Anti-Chavez Venezuelan General fights like a boss:
One of Venezuelan President Nicolas Maduro’s most outspoken critics has become the latest rally cry for opposition protesters after engaging in an armed standoff with security forces Sunday.
Retired army Gen. Angel Vivas sported a flak jacket, assault rifle and handgun as he defiantly addressed dozens of neighbours from the balcony of his home in eastern Caracas.
“I’m not going to surrender,” the 57-year-old Vivas yelled to a crowd of cheering followers.
Supporters rushed to Vivas’s defence after he announced to his 100,000-plus followers on Twitter that a group of “Cuban and Venezuelan henchmen” had come looking for him. The officers withdrew after the crowd built barricades outside Vivas’s house. Vivas’s lawyer said they didn’t have an arrest order.
Maduro on Saturday ordered Vivas’s arrest for allegedly encouraging students to stretch wire across streets where they’ve set up barricades in recent weeks. The president blames the apparent booby trap for the death of a government supporter who raced into a barricade on a motorcycle.
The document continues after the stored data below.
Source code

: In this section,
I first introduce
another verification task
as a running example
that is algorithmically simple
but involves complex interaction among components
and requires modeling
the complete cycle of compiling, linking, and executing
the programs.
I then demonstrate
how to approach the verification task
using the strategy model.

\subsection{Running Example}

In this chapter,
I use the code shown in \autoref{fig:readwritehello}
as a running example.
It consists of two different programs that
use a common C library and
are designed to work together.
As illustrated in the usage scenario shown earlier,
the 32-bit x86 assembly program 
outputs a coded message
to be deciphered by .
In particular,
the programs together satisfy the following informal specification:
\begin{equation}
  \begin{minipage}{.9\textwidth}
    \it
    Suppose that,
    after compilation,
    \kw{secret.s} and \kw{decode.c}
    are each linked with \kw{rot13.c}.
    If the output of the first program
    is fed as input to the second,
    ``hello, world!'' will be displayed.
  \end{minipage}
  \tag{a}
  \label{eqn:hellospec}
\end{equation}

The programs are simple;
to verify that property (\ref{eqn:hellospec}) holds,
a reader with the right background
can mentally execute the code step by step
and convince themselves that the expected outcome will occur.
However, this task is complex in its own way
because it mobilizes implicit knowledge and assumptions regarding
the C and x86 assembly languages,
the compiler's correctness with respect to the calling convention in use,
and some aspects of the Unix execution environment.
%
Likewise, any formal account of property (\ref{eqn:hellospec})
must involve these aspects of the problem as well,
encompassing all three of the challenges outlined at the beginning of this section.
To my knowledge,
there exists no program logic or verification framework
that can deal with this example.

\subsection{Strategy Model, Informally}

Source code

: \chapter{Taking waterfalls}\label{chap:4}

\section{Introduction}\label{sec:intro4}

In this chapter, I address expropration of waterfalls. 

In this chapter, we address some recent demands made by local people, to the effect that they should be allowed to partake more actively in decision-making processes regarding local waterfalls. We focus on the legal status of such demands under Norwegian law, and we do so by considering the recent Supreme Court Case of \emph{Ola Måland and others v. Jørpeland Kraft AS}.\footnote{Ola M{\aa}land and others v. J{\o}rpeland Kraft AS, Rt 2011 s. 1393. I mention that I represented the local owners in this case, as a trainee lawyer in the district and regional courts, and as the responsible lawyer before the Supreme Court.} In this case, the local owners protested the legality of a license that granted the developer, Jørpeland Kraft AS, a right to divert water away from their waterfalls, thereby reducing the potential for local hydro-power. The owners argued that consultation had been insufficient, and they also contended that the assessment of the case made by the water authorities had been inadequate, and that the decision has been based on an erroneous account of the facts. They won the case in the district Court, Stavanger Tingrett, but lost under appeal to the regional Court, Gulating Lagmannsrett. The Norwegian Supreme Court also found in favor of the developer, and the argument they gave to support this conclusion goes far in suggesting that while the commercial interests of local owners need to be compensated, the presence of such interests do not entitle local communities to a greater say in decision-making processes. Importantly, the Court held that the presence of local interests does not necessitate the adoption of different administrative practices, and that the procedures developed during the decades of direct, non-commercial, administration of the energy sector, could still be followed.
Vivas, one of the government’s fiercest critics in the frequently vicious world of Venezuelan social media, rose to prominence in 2007 when he resigned as head of the Defence Ministry’s engineering department rather than order his subalterns to swear to the Cuban-inspired oath “Fatherland, socialism or death.”
The standoff Sunday occurred after hundreds of grandparents danced and paraded their way to the presidential palace to express support for Maduro, who is struggling to contain a wave of anti-government protests that have left at least 10 people dead and more than 100 injured.
Speaking at the rally, Maduro invited sectors of the opposition as well religious and labour leaders to participate in a meeting Wednesday to discuss ways to restore calm in Venezuela.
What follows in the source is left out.